* _Stored data entries_
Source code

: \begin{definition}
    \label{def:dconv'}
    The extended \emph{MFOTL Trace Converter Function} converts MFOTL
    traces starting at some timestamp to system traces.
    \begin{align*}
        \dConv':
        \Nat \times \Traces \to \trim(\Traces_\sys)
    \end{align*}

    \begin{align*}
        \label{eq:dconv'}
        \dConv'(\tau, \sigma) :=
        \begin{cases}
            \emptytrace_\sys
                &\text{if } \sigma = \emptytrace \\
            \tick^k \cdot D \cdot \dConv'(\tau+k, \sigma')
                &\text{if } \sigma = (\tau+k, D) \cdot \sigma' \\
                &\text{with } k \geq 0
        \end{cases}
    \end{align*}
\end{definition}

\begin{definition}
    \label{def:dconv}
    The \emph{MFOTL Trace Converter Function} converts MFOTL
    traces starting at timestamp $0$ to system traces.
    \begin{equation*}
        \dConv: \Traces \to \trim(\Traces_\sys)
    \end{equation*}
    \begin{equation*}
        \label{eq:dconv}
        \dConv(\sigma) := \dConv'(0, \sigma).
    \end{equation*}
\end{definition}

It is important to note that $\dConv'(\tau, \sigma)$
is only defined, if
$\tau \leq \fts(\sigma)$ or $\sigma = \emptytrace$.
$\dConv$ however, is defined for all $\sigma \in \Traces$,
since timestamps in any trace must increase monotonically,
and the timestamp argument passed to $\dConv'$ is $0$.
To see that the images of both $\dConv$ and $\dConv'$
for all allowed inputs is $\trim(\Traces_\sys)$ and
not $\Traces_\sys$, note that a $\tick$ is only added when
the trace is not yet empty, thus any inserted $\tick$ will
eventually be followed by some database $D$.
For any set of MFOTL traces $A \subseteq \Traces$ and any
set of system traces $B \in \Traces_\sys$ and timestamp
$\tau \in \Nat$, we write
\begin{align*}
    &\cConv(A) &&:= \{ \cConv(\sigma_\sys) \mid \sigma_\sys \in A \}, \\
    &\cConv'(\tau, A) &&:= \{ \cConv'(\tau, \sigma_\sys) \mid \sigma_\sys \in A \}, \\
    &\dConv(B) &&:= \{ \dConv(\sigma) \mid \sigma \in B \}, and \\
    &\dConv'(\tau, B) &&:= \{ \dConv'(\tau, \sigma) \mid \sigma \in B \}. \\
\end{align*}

* _WORK TO BE COMPLETED_
When answering, write out each of the lines above exactly as given.

* _SOLUTION BELOW_
Source code

: \begin{definition}
    \label{def:dconv'}
    The extended \emph{MFOTL Trace Converter Function} converts MFOTL
    traces starting at some timestamp to system traces.
    \begin{align*}
        \dConv':
        \Nat \times \Traces \to \trim(\Traces_\sys)
    \end{align*}

    \begin{align*}
        \label{eq:dconv'}
        \dConv'(\tau, \sigma) :=
        \begin{cases}
            \emptytrace_\sys
                &\text{if } \sigma = \emptytrace \\
            \tick^k \cdot D \cdot \dConv'(\tau+k, \sigma')
                &\text{if } \sigma = (\tau+k, D) \cdot \sigma' \\
                &\text{with } k \geq 0
        \end{cases}
    \end{align*}
\end{definition}

\begin{definition}
    \label{def:dconv}
    The \emph{MFOTL Trace Converter Function} converts MFOTL
    traces starting at timestamp $0$ to system traces.
    \begin{equation*}
        \dConv: \Traces \to \trim(\Traces_\sys)
    \end{equation*}
    \begin{equation*}
        \label{eq:dconv}
        \dConv(\sigma) := \dConv'(0, \sigma).
    \end{equation*}
\end{definition}

It is important to note that $\dConv'(\tau, \sigma)$
is only defined, if
$\tau \leq \fts(\sigma)$ or $\sigma = \emptytrace$.
$\dConv$ however, is defined for all $\sigma \in \Traces$,
since timestamps in any trace must increase monotonically,
and the timestamp argument passed to $\dConv'$ is $0$.
To see that the images of both $\dConv$ and $\dConv'$
for all allowed inputs is $\trim(\Traces_\sys)$ and
not $\Traces_\sys$, note that a $\tick$ is only added when
the trace is not yet empty, thus any inserted $\tick$ will
eventually be followed by some database $D$.
For any set of MFOTL traces $A \subseteq \Traces$ and any
set of system traces $B \in \Traces_\sys$ and timestamp
$\tau \in \Nat$, we write
\begin{align*}
    &\cConv(A) &&:= \{ \cConv(\sigma_\sys) \mid \sigma_\sys \in A \}, \\
    &\cConv'(\tau, A) &&:= \{ \cConv'(\tau, \sigma_\sys) \mid \sigma_\sys \in A \}, \\
    &\dConv(B) &&:= \{ \dConv(\sigma) \mid \sigma \in B \}, and \\
    &\dConv'(\tau, B) &&:= \{ \dConv'(\tau, \sigma) \mid \sigma \in B \}. \\
\end{align*}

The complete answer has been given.